[Records contained in a dataset]
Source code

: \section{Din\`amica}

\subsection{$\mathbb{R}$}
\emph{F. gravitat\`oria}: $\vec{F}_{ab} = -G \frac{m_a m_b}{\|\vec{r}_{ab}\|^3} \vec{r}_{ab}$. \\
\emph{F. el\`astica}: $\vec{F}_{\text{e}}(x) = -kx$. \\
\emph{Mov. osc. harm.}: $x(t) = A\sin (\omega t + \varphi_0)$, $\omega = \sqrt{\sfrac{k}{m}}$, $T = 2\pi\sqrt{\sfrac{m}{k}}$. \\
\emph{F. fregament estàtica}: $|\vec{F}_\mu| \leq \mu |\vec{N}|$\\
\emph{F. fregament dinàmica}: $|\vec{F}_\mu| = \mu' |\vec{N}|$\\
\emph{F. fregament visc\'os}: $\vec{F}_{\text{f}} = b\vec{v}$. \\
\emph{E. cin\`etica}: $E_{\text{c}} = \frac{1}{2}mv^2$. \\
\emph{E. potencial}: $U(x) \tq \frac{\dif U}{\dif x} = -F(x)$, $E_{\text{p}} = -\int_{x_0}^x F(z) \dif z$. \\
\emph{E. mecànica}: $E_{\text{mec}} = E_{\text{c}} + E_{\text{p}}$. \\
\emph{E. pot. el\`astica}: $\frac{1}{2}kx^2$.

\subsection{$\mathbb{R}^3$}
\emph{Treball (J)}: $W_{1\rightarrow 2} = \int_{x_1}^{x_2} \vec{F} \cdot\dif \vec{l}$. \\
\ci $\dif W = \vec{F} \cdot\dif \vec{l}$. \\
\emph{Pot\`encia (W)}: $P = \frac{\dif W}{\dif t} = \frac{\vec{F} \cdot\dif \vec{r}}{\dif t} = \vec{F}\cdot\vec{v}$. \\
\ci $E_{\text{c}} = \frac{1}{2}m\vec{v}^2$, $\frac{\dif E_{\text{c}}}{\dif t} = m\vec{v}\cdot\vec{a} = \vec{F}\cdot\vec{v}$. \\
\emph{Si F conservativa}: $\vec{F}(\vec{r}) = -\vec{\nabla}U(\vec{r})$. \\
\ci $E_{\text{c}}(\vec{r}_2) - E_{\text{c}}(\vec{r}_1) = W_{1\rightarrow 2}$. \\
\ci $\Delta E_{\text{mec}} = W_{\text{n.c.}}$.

* * *

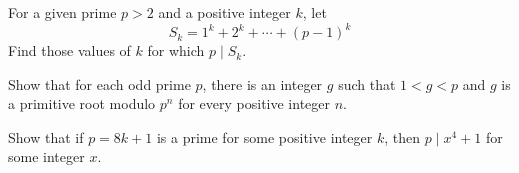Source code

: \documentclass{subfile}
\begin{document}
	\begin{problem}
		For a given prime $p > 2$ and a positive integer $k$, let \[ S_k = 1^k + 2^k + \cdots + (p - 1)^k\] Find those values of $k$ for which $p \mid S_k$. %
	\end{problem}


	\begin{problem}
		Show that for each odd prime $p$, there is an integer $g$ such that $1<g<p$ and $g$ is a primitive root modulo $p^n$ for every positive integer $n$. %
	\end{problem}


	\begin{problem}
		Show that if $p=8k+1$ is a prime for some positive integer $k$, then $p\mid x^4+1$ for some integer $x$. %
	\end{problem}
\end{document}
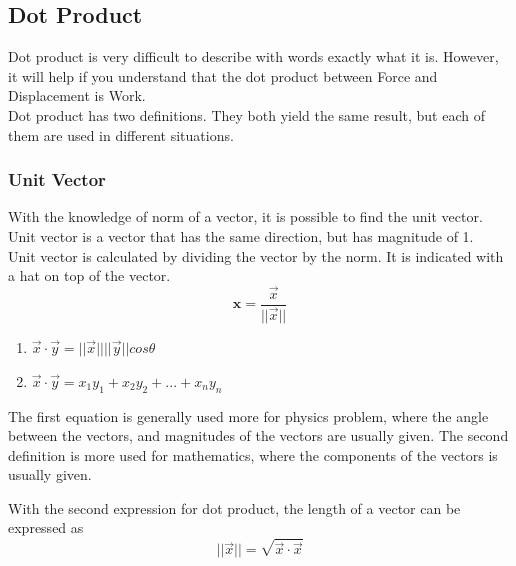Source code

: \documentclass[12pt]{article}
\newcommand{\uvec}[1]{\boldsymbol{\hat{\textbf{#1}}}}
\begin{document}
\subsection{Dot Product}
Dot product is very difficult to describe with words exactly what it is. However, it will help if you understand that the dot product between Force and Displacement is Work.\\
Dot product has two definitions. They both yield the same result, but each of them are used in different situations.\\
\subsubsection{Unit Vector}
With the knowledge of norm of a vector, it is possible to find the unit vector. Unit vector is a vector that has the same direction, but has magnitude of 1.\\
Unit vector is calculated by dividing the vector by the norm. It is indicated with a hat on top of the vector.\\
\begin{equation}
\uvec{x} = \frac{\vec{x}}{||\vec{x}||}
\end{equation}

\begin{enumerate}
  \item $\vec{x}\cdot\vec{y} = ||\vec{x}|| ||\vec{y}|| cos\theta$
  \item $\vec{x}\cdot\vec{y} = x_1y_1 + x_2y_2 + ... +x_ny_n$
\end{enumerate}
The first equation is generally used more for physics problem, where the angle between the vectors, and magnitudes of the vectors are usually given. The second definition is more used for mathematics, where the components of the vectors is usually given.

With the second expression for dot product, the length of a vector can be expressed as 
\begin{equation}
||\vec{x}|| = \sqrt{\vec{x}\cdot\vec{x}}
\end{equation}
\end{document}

* * *

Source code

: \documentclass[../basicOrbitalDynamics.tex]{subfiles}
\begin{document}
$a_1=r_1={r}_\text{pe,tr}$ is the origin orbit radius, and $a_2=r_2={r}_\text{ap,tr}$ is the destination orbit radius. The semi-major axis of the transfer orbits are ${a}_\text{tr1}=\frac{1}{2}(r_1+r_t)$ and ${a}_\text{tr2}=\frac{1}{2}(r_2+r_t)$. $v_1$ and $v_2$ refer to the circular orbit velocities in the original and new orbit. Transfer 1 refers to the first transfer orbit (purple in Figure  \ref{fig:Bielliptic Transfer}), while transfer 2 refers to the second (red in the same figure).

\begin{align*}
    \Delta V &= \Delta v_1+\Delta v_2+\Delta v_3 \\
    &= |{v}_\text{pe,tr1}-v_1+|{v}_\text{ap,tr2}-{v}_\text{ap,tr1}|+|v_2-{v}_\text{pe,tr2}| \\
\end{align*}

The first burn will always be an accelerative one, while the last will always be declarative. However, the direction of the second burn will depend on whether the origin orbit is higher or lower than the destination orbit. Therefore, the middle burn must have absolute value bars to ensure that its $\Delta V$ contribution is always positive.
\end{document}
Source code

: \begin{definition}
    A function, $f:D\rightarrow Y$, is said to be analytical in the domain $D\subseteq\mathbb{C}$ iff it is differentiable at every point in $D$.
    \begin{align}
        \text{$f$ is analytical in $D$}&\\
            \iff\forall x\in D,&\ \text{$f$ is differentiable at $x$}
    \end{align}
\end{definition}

**TASK OBJECTIVE:** Search the entries above for "between". Return every line that has it.

**SOLUTION FOR THIS PROBLEM:**
Dot product is very difficult to describe with words exactly what it is. However, it will help if you understand that the dot product between Force and Displacement is Work.\\
The first equation is generally used more for physics problem, where the angle between the vectors, and magnitudes of the vectors are usually given. The second definition is more used for mathematics, where the components of the vectors is usually given.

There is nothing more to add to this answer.